§ Task item
Output all entries verbatim, dropping pictures.

Document images with source code
══════════════════════════════
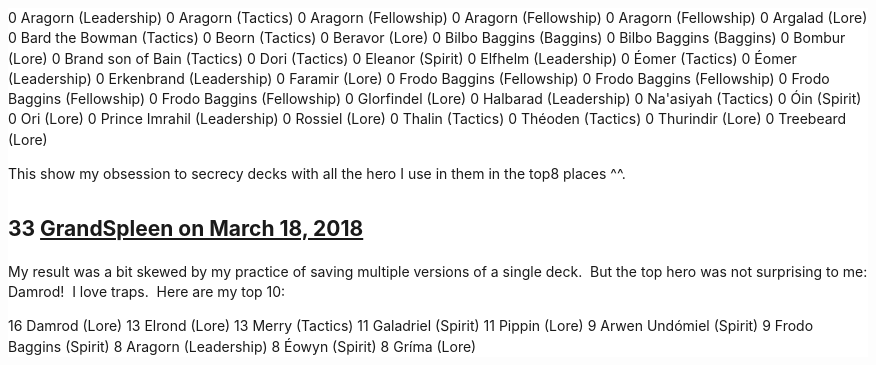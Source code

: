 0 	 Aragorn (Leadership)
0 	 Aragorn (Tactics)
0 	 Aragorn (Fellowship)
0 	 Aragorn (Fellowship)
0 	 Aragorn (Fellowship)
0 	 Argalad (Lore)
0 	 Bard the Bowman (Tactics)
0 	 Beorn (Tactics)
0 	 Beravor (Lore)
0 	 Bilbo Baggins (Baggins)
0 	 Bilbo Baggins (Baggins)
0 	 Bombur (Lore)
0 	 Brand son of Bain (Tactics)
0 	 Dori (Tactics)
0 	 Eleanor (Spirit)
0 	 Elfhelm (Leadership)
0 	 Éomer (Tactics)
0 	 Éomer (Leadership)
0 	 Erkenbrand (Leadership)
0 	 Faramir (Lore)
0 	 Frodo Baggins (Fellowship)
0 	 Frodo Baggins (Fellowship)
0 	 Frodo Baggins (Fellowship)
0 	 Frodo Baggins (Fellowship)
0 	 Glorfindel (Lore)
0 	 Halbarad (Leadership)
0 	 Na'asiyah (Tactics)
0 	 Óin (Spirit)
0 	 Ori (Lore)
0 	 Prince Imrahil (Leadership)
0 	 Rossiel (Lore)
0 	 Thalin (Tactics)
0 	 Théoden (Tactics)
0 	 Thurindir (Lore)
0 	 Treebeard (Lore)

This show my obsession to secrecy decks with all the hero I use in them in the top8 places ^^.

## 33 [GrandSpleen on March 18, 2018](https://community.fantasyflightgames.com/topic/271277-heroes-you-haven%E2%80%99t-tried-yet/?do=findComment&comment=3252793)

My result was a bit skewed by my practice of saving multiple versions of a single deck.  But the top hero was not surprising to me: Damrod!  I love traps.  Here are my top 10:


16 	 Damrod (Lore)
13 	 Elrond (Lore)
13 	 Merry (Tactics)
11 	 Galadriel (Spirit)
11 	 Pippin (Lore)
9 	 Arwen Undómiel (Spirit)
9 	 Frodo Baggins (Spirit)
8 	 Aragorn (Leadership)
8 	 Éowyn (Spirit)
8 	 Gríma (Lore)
══════════════════════════════
§ Result of this exercise
Source code

: 0 	 Aragorn (Leadership)
0 	 Aragorn (Tactics)
0 	 Aragorn (Fellowship)
0 	 Aragorn (Fellowship)
0 	 Aragorn (Fellowship)
0 	 Argalad (Lore)
0 	 Bard the Bowman (Tactics)
0 	 Beorn (Tactics)
0 	 Beravor (Lore)
0 	 Bilbo Baggins (Baggins)
0 	 Bilbo Baggins (Baggins)
0 	 Bombur (Lore)
0 	 Brand son of Bain (Tactics)
0 	 Dori (Tactics)
0 	 Eleanor (Spirit)
0 	 Elfhelm (Leadership)
0 	 Éomer (Tactics)
0 	 Éomer (Leadership)
0 	 Erkenbrand (Leadership)
0 	 Faramir (Lore)
0 	 Frodo Baggins (Fellowship)
0 	 Frodo Baggins (Fellowship)
0 	 Frodo Baggins (Fellowship)
0 	 Frodo Baggins (Fellowship)
0 	 Glorfindel (Lore)
0 	 Halbarad (Leadership)
0 	 Na'asiyah (Tactics)
0 	 Óin (Spirit)
0 	 Ori (Lore)
0 	 Prince Imrahil (Leadership)
0 	 Rossiel (Lore)
0 	 Thalin (Tactics)
0 	 Théoden (Tactics)
0 	 Thurindir (Lore)
0 	 Treebeard (Lore)

This show my obsession to secrecy decks with all the hero I use in them in the top8 places ^^.

## 33 [GrandSpleen on March 18, 2018](https://community.fantasyflightgames.com/topic/271277-heroes-you-haven%E2%80%99t-tried-yet/?do=findComment&comment=3252793)

My result was a bit skewed by my practice of saving multiple versions of a single deck.  But the top hero was not surprising to me: Damrod!  I love traps.  Here are my top 10:


16 	 Damrod (Lore)
13 	 Elrond (Lore)
13 	 Merry (Tactics)
11 	 Galadriel (Spirit)
11 	 Pippin (Lore)
9 	 Arwen Undómiel (Spirit)
9 	 Frodo Baggins (Spirit)
8 	 Aragorn (Leadership)
8 	 Éowyn (Spirit)
8 	 Gríma (Lore)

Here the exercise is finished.